» **PROBLEM TO WORK ON**:
Which lines of the entries below run from the one holding "jadi hari aradhita hana" to the one holding "3) The results", inclusive? Set down exactly those lines and no others.

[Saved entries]
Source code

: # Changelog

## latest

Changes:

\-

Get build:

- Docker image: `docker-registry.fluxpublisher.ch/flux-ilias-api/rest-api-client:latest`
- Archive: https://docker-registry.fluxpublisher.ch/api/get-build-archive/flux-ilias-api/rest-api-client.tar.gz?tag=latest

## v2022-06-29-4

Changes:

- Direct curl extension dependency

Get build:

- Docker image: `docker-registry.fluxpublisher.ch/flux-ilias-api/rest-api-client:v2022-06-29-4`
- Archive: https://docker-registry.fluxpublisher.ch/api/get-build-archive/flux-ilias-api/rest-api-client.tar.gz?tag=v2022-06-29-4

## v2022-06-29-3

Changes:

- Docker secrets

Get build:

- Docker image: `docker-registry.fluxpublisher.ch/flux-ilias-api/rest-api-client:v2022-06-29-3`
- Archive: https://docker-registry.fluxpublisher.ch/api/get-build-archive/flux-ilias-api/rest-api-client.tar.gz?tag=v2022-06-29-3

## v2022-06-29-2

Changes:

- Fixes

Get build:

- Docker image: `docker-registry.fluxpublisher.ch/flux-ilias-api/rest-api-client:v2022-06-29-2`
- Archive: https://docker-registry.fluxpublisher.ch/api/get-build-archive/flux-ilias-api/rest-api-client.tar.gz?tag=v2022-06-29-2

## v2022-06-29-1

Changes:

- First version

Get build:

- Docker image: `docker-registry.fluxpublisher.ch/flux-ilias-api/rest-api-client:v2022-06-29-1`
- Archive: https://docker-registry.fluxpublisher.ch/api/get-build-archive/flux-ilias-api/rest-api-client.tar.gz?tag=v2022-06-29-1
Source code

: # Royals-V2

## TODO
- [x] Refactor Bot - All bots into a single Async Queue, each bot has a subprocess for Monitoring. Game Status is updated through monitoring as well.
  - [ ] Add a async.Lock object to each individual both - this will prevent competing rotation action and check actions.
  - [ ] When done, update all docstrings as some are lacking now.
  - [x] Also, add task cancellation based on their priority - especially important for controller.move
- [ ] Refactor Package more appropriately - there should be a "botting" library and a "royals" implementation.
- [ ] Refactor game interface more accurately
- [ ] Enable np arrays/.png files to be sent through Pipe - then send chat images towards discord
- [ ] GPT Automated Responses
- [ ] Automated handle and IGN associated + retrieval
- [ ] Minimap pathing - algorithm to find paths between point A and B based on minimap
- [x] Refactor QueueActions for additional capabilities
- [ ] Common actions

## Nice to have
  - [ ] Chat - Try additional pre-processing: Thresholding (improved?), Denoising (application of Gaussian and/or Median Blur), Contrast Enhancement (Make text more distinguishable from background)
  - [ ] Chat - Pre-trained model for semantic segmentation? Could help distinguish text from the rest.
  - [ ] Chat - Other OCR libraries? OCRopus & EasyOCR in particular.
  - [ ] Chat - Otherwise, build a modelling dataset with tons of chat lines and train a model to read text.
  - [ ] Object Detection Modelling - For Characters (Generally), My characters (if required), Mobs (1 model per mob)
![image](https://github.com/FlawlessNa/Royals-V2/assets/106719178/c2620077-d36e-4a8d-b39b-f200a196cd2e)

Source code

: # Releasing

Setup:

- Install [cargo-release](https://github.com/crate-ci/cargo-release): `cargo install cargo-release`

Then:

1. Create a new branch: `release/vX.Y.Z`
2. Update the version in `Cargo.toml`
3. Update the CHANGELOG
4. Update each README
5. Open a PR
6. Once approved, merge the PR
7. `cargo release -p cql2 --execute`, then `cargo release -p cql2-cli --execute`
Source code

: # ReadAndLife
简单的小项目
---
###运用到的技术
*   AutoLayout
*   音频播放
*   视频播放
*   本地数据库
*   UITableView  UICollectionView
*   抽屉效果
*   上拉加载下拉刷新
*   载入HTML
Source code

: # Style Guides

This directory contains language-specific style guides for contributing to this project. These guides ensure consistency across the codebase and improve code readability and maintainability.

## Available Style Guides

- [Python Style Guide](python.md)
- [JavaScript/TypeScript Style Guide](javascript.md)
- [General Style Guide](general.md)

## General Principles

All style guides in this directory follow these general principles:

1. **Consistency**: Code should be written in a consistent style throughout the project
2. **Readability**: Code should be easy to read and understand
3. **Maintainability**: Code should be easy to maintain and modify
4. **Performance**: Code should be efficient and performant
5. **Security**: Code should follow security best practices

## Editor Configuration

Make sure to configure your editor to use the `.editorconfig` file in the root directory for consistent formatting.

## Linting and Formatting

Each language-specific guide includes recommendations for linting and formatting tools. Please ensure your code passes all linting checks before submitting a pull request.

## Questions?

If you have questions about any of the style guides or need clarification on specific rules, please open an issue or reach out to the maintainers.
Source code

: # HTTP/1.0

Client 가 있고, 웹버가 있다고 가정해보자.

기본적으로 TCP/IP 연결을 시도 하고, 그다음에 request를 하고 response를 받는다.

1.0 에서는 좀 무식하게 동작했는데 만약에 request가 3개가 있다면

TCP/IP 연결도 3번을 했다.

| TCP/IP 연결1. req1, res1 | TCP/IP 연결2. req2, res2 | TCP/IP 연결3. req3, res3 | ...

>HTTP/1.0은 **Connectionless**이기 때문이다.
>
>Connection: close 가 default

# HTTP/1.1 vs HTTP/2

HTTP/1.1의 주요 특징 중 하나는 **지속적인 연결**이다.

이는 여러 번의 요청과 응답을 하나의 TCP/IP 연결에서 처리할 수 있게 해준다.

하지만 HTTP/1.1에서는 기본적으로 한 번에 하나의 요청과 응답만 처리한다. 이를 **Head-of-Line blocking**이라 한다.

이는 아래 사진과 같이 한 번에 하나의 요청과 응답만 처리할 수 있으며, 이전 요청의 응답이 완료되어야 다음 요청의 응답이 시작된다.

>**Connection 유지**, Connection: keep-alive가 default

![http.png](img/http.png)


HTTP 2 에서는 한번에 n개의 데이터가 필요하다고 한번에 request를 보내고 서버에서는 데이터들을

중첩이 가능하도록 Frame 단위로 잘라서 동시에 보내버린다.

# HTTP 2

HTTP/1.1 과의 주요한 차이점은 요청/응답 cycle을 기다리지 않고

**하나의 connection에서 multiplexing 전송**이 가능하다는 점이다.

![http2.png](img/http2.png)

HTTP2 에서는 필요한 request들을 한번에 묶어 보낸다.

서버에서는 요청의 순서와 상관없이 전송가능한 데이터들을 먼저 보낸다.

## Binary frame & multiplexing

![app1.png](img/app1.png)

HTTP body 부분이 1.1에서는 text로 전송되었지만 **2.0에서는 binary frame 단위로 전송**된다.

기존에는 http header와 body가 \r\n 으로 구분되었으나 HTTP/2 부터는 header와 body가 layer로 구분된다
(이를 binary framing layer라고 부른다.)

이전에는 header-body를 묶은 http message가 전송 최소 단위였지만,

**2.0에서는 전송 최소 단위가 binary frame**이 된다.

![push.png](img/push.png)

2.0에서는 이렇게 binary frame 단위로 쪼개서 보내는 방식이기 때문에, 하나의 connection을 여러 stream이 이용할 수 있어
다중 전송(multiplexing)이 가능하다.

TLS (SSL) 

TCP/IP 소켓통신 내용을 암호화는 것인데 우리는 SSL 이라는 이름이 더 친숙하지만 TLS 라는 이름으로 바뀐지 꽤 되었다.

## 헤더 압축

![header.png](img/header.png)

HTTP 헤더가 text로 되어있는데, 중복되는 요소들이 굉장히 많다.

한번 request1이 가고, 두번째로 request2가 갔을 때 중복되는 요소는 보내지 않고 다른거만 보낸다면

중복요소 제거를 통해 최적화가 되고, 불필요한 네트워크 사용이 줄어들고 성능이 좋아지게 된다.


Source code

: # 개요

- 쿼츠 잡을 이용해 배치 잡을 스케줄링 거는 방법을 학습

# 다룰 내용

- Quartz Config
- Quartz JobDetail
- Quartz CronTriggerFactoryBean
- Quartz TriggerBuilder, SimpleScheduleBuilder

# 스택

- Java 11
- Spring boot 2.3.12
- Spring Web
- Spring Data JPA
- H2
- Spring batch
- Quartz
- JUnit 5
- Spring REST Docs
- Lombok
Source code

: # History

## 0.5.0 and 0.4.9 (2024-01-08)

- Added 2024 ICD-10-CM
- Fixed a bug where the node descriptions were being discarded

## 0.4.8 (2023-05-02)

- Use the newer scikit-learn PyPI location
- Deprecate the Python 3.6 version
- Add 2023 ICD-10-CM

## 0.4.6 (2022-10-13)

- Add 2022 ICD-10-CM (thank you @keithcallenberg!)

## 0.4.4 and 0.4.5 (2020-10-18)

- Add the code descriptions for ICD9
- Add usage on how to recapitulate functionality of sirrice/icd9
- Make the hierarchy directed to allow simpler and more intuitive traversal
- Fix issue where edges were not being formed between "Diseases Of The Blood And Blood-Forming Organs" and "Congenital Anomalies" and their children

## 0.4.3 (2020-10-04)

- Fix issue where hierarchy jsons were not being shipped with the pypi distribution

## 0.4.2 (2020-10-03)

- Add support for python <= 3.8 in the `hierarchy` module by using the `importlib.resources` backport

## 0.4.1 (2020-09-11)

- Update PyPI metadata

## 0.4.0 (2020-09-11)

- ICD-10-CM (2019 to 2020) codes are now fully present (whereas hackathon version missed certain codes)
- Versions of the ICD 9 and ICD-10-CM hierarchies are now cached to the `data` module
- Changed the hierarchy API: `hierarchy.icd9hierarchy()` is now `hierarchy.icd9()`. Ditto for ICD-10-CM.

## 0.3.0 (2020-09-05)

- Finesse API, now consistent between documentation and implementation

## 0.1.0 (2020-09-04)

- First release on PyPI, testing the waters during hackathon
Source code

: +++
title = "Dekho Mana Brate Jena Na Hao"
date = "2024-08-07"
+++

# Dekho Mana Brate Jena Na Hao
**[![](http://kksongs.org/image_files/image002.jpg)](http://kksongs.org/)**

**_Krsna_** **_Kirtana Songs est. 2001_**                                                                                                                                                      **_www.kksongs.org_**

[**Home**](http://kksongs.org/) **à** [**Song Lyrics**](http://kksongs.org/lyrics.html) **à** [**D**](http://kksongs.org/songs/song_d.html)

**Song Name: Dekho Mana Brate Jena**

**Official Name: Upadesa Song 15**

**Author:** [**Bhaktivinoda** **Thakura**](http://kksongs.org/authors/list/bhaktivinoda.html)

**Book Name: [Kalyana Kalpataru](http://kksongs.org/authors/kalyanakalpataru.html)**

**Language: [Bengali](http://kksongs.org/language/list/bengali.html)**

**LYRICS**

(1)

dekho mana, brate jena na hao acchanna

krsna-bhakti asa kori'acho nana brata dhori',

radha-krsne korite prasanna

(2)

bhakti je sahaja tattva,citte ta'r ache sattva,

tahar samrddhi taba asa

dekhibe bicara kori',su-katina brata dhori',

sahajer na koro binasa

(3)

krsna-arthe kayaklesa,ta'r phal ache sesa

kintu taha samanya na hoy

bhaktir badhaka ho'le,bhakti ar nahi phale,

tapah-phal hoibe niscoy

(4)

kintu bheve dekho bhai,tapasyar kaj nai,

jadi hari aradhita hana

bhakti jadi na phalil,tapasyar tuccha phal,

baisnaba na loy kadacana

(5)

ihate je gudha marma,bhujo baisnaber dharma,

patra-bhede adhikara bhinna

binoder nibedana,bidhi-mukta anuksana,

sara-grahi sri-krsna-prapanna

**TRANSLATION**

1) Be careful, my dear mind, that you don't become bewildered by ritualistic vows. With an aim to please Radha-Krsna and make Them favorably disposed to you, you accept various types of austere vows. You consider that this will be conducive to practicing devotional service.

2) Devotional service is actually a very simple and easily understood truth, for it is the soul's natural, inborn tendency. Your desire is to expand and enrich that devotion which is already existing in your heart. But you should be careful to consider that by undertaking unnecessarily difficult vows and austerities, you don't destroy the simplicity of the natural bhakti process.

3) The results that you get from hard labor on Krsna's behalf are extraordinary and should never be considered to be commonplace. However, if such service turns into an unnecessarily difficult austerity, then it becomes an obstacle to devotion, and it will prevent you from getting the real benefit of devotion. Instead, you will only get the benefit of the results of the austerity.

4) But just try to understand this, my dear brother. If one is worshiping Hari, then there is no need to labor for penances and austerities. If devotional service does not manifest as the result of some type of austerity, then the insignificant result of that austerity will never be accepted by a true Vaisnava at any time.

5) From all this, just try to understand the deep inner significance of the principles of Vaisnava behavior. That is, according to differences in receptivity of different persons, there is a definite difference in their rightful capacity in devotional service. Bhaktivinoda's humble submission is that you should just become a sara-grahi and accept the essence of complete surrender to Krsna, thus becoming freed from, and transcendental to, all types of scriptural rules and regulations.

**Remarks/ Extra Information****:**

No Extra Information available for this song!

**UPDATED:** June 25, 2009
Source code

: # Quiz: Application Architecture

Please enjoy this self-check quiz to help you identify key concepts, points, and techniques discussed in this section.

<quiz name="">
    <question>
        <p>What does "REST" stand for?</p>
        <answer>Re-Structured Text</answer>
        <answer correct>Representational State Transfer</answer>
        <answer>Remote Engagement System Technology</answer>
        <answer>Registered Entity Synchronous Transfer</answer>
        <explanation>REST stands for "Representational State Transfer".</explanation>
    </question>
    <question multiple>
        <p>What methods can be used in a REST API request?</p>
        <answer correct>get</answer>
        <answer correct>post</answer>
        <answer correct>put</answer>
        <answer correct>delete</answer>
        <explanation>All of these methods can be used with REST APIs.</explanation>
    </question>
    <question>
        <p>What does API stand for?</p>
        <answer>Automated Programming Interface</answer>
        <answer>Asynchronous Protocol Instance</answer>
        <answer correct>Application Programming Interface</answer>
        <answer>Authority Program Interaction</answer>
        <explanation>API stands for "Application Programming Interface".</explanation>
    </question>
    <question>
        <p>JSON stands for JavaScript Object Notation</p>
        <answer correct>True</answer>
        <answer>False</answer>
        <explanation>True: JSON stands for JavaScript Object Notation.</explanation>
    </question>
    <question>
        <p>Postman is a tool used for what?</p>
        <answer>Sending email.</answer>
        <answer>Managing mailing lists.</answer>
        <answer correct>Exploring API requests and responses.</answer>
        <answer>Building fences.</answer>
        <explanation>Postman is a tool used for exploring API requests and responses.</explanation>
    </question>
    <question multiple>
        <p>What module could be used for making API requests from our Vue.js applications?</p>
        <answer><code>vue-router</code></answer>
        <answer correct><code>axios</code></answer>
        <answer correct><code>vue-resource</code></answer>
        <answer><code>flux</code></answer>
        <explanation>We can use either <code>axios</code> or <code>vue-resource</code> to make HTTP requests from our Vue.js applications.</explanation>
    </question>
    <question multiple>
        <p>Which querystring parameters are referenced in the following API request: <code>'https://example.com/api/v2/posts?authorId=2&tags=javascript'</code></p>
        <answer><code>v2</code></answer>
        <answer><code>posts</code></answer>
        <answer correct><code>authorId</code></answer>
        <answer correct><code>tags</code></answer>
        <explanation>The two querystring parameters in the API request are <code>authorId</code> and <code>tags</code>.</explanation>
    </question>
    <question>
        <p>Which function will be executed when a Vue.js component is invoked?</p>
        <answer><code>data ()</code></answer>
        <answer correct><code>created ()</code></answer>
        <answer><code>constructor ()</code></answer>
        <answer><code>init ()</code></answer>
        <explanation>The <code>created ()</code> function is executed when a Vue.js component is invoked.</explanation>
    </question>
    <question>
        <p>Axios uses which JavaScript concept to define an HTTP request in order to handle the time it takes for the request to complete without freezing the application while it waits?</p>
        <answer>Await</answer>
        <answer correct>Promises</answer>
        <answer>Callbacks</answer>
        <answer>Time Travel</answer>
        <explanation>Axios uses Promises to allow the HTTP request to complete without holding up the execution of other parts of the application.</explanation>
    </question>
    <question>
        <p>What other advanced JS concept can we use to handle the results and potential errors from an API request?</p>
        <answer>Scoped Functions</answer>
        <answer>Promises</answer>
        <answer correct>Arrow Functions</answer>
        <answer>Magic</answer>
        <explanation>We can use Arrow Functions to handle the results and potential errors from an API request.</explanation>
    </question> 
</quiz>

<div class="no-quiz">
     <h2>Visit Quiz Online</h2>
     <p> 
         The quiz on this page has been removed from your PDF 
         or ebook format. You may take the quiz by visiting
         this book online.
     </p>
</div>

» **RESULT OF THIS TASK**:
jadi hari aradhita hana

bhakti jadi na phalil,tapasyar tuccha phal,

baisnaba na loy kadacana

(5)

ihate je gudha marma,bhujo baisnaber dharma,

patra-bhede adhikara bhinna

binoder nibedana,bidhi-mukta anuksana,

sara-grahi sri-krsna-prapanna

**TRANSLATION**

1) Be careful, my dear mind, that you don't become bewildered by ritualistic vows. With an aim to please Radha-Krsna and make Them favorably disposed to you, you accept various types of austere vows. You consider that this will be conducive to practicing devotional service.

2) Devotional service is actually a very simple and easily understood truth, for it is the soul's natural, inborn tendency. Your desire is to expand and enrich that devotion which is already existing in your heart. But you should be careful to consider that by undertaking unnecessarily difficult vows and austerities, you don't destroy the simplicity of the natural bhakti process.

3) The results that you get from hard labor on Krsna's behalf are extraordinary and should never be considered to be commonplace. However, if such service turns into an unnecessarily difficult austerity, then it becomes an obstacle to devotion, and it will prevent you from getting the real benefit of devotion. Instead, you will only get the benefit of the results of the austerity.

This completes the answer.